→ **ASSIGNMENT**
From the listing below, copy out every line where the word "있습니다" appears.
-- DATASET RECORDS follows --
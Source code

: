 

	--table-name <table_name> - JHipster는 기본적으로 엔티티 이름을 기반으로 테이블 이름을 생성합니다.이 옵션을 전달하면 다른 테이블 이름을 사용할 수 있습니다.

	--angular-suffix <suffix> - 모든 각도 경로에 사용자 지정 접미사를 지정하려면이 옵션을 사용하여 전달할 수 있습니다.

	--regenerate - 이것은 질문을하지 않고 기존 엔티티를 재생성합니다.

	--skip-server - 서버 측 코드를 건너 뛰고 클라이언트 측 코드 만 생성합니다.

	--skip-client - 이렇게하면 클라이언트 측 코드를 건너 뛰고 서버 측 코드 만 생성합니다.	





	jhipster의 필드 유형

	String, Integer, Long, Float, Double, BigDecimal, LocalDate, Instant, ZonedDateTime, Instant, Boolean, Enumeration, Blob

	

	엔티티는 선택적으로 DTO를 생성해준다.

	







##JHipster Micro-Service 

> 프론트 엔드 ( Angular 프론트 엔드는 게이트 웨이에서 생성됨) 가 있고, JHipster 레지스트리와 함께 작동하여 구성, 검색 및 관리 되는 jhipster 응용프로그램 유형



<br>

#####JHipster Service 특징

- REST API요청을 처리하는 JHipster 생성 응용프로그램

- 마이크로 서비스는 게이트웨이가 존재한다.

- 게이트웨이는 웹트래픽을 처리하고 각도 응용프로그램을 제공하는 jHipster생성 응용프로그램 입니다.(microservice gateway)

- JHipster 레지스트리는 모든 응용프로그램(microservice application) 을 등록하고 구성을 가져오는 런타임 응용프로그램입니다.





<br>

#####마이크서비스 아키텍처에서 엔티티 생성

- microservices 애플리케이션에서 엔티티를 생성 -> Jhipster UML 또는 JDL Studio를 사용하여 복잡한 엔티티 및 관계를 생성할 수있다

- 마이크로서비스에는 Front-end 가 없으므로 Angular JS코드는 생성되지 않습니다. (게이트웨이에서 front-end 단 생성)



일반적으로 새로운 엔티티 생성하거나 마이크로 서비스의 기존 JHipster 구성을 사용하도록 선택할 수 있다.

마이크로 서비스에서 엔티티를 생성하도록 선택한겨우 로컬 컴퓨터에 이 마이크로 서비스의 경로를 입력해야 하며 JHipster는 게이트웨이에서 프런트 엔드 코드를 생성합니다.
-- DATASET RECORDS concluded --
-- DATASET RECORDS follows --
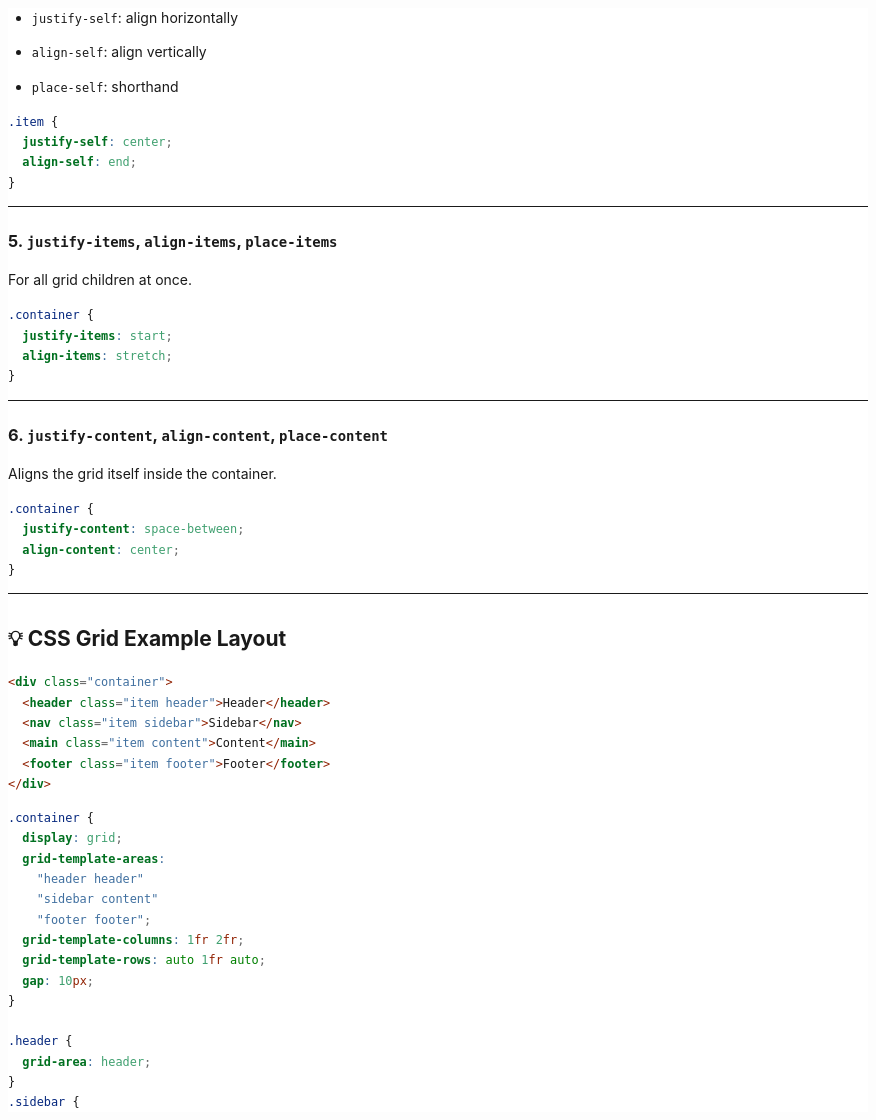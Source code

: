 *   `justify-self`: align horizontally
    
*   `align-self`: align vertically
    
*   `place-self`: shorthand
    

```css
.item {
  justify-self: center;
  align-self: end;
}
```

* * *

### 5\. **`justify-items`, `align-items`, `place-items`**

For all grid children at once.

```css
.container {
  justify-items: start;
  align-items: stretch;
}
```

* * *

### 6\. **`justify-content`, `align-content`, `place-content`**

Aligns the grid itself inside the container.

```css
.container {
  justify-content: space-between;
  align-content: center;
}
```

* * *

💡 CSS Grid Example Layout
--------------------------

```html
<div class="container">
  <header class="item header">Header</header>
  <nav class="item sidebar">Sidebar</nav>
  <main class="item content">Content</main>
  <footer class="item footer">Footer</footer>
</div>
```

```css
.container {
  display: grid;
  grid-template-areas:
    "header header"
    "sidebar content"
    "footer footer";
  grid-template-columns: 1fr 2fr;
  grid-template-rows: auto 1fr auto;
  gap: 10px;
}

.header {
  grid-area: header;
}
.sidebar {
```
-- DATASET RECORDS concluded --
→ **COMPLETED EXERCISE**
	--table-name <table_name> - JHipster는 기본적으로 엔티티 이름을 기반으로 테이블 이름을 생성합니다.이 옵션을 전달하면 다른 테이블 이름을 사용할 수 있습니다.
	--angular-suffix <suffix> - 모든 각도 경로에 사용자 지정 접미사를 지정하려면이 옵션을 사용하여 전달할 수 있습니다.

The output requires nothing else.